GÉANT is supplying a 10 Gbps (10 Gigabits per second) link to connect Helios with scientists involved in ITER and DEMO, the demonstration fusion reactor which is considered the follow-on project of ITER.
It is hoped, after the first fusion plasmas of ITER in Cadarache, France, planned for 2020 and beyond, that DEMO, an industrial demonstration fusion reactor, will lead to full-scale fusion energy reaching the commercial market in the second half of the century.

Massive data sets
HELIOS is producing vast amounts of data, which need to be shared with scientists all over the world. Via the Japanese National Research and Education Network (NREN) SINET, IFERC is connected to the pan-European GÉANT network, and to all European NRENs, like RENATER, DFN, SWITCH, JANET and many others), supporting the research activities for fusion in Europe.
The GEANT-provided link is a 10Gbps connection between Geneva and Washington, matching the 10Gbps link between Japan and Washington provided by SINET. It will enable researchers in Europe to access this dedicated supercomputer in Japan.
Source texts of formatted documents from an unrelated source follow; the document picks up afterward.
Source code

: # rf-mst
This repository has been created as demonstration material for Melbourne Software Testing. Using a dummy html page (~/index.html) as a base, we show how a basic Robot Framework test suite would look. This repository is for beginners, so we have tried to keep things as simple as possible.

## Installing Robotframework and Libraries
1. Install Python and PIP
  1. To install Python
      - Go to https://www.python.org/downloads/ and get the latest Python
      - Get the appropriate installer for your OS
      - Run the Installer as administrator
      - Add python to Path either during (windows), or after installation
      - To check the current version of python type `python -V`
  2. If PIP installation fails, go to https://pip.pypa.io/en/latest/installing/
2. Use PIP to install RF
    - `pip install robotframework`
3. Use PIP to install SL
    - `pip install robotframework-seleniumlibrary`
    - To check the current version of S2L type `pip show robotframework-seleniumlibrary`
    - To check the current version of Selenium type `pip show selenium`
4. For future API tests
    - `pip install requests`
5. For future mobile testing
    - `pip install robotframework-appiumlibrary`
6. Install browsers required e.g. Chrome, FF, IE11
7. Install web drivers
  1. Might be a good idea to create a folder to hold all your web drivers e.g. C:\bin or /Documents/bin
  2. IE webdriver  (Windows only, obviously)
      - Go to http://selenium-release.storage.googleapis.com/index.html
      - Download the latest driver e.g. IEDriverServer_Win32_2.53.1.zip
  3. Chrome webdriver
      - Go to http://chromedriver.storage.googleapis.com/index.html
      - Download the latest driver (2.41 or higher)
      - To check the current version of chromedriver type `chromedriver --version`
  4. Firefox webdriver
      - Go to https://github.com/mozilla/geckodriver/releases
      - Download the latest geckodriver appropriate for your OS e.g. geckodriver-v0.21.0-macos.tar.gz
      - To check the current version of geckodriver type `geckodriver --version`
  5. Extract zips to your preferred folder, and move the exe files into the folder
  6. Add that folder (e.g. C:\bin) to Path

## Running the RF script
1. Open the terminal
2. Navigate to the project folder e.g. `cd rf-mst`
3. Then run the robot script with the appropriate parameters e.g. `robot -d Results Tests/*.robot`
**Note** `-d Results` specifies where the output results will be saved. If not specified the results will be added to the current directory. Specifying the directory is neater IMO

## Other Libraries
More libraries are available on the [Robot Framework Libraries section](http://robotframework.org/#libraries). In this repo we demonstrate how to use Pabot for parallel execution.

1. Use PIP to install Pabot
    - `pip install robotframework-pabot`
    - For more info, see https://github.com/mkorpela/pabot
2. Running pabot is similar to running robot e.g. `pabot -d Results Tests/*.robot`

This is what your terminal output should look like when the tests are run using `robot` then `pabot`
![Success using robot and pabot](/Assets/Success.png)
It may eventually be used to complement also the network resources allocated to other large scale projects, such as the CERN LHC experiment.

Transporting high-volumes of traffic
Together with ever-growing data sets, greater collaboration in areas such as energy and genetics is driving a growing demand to access shared central databases of information across research disciplines, exponentially increasing network traffic. In the past, the most practical method for transferring bulk data from geographically dispersed clusters and end users was to physically ship disks by courier. With high speed networks such as GÉANT, data from many different sources can quickly be shared and analysed leading to accelerated results.

Europe's vision for sustainable energy
The ITER project is funded by and run by seven parties - Europe (contributing 45% of the cost), India, Japan, China, Russia, South Korea and the US. DEMO studies are carried out by individual ITER members, and in the case of Japan and Europe, jointly in the IFERC, in the framework of the Broader Approach Agreement. The investment in fusion research is in line with the EU's focus for Horizon 2020 to find new and convincing solutions to the societal challenge of secure, clean and efficient energy. GÉANT is seen as an essential component in driving European ICT and for Europe to remain competitive in dealing with society's grand challenges.

Susana Clement Lorenzo, F4E Group Leader for IFERC says: "Helios users are running codes ranging from fundamental physics in hot ITER plasmas to technology and engineering calculations so as to build components in very challenging environments as expected in DEMO. Supercomputers are crucial in solving these complex problems and good data communication channels such as the high-speed GÉANT network can provide the essential links to help scientists all over the world to analyse their findings. Ultimately, all these initiatives will bring us a step closer to fusion as a potential energy source."

Big science reliant on high-speed networks
IFERC joins many other big science projects supported by GÉANT which are changing the way the world collaborates. Examples include CERN's Large Hadron Collider and global projects addressing climate change, medical diagnosis, bioinformatics and deep space research.